Saved data entries
++++

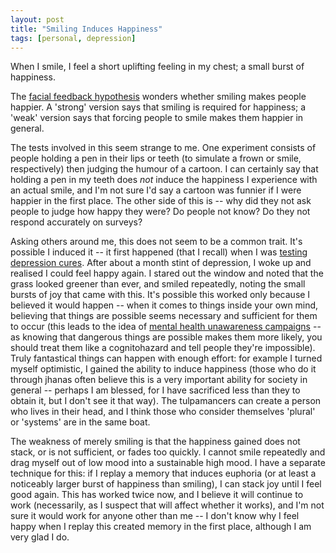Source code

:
 ```yaml
---
layout: post
title: "Smiling Induces Happiness"
tags: [personal, depression]
---
```


When I smile, I feel a short uplifting feeling in my chest; a small burst of happiness.

The [facial feedback hypothesis](https://en.wikipedia.org/wiki/Facial_feedback_hypothesis) wonders whether smiling makes people happier. A 'strong' version says that smiling is required for happiness; a 'weak' version says that forcing people to smile makes them happier in general.

The tests involved in this seem strange to me. One experiment consists of people holding a pen in their lips or teeth (to simulate a frown or smile, respectively) then judging the humour of a cartoon. I can certainly say that holding a pen in my teeth does *not* induce the happiness I experience with an actual smile, and I'm not sure I'd say a cartoon was funnier if I were happier in the first place. The other side of this is -- why did they not ask people to judge how happy they were? Do people not know? Do they not respond accurately on surveys?

Asking others around me, this does not seem to be a common trait. It's possible I induced it -- it first happened (that I recall) when I was [testing depression cures](/2022/08/31/deliberate-forgetting). After about a month stint of depression, I woke up and realised I could feel happy again. I stared out the window and noted that the grass looked greener than ever, and smiled repeatedly, noting the small bursts of joy that came with this. It's possible this worked only because I believed it would happen -- when it comes to things inside your own mind, believing that things are possible seems necessary and sufficient for them to occur (this leads to the idea of [mental health unawareness campaigns](https://www.astralcodexten.com/p/book-review-crazy-like-us) -- as knowing that dangerous things are possible makes them more likely, you should treat them like a cognitohazard and tell people they're impossible). Truly fantastical things can happen with enough effort: for example I turned myself optimistic, I gained the ability to induce happiness (those who do it through jhanas often believe this is a very important ability for society in general -- perhaps I am blessed, for I have sacrificed less than they to obtain it, but I don't see it that way). The tulpamancers can create a person who lives in their head, and I think those who consider themselves 'plural' or 'systems' are in the same boat.

The weakness of merely smiling is that the happiness gained does not stack, or is not sufficient, or fades too quickly. I cannot smile repeatedly and drag myself out of low mood into a sustainable high mood. I have a separate technique for this: if I replay a memory that induces euphoria (or at least a noticeably larger burst of happiness than smiling), I can stack joy until I feel good again. This has worked twice now, and I believe it will continue to work (necessarily, as I suspect that will affect whether it works), and I'm not sure it would work for anyone other than me -- I don't know why I feel happy when I replay this created memory in the first place, although I am very glad I do.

++++

DIRECTIONS FOR THIS TASK:
Please leave out the pictures as you reproduce the lines exactly, from the first line of the entries through the line containing "When I smile, I".

FINISHED EXERCISE:
Source code

:
 ```yaml
---
layout: post
title: "Smiling Induces Happiness"
tags: [personal, depression]
---
```


When I smile, I feel a short uplifting feeling in my chest; a small burst of happiness.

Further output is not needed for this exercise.